Pour exclure la présence d’un corps étranger, les paupières supérieure et inférieure doivent être ectopiées. Le traitement consiste en des gouttes et/ou des pommades oculaires humidifiantes et une protection antibiotique locale. Si les circonstances de l’accident ne sont pas claires ou si une rougeur ou une inflammation oculaire persiste, il est judicieux d’orienter le patient vers un ophtalmologue. Pour pouvoir traiter correctement des inflammations plus graves dues à des germes tels que des champignons ou des acanthamoeba, une évaluation ophtalmologique est obligatoire pour les porteurs de lentilles de contact.

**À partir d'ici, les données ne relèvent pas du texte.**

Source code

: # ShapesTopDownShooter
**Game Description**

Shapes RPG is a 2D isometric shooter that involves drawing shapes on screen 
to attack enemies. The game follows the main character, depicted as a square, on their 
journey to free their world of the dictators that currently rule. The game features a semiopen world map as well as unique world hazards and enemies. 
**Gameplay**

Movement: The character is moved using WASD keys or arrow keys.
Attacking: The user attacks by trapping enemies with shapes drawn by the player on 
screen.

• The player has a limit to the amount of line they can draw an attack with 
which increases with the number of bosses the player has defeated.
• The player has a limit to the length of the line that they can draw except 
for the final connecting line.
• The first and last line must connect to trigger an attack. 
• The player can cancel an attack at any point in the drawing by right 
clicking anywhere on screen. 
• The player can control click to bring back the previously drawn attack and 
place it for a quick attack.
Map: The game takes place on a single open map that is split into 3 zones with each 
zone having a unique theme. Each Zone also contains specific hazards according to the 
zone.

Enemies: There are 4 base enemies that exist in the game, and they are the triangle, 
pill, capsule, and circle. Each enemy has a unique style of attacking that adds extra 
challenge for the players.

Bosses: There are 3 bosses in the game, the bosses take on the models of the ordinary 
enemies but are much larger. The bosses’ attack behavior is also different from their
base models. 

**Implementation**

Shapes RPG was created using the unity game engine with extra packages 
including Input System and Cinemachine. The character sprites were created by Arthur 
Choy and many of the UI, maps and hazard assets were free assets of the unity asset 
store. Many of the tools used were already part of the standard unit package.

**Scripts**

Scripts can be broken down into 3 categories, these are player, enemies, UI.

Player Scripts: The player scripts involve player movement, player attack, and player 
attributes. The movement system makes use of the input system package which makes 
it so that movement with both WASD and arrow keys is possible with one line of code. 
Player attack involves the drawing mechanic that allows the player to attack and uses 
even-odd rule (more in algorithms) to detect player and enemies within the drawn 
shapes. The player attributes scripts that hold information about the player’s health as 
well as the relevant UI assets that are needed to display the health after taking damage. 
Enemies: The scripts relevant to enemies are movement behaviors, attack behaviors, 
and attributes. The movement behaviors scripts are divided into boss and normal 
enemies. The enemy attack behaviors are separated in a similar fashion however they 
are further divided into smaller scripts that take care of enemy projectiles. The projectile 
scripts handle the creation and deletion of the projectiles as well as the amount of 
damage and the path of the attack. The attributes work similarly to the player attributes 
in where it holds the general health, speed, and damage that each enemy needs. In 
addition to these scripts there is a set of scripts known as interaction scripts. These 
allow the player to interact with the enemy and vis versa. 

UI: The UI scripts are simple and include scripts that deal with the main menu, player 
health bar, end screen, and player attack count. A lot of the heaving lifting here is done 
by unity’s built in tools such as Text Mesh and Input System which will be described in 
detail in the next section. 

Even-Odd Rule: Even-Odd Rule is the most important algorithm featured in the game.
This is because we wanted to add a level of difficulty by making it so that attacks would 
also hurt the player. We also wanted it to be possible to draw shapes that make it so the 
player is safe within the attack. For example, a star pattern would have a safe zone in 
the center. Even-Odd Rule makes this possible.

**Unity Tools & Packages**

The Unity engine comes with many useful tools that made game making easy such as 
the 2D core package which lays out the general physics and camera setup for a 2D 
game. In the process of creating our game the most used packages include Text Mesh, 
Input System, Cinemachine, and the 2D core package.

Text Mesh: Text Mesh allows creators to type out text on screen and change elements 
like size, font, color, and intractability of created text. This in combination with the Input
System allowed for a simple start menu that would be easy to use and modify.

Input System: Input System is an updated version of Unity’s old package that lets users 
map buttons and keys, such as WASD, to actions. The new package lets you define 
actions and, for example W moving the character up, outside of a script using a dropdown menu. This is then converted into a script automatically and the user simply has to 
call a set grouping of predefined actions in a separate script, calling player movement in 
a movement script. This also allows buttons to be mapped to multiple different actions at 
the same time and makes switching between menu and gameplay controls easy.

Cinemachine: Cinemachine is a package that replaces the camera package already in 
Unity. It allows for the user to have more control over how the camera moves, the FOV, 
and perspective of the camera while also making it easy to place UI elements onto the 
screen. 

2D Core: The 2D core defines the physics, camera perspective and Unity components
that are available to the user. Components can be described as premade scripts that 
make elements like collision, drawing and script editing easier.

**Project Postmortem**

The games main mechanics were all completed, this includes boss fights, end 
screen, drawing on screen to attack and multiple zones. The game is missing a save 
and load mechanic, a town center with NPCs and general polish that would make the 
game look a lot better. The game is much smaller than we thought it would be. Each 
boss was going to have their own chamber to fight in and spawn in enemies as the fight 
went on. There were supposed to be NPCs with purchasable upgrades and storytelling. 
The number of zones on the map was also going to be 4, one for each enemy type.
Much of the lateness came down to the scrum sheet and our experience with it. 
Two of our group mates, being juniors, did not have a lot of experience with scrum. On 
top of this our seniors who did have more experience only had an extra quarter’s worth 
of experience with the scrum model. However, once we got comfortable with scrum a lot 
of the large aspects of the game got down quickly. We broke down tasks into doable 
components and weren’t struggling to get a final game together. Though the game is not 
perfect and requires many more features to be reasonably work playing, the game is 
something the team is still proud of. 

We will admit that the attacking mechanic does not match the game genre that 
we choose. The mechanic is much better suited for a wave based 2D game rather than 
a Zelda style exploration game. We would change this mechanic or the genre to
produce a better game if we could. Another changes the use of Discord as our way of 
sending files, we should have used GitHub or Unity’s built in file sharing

Dr. méd. Johannes P. Eisenack
CONCLUSION POUR LA PRATIQUE
- Une anamnèse approfondie sur le type, la durée et la localisation de la perte d’acuité visuelle fournit des indications sur l’étiologie de la maladie.
- Des outils de diagnostic simples permettent d’affiner l’étiologie.
- En cas de cécité soudaine et indolore, l’accent est mis sur les examens internes et neurologiques.
- En cas d’affection oculaire directement identifiable, il convient de procéder rapidement à un examen ophtalmologique.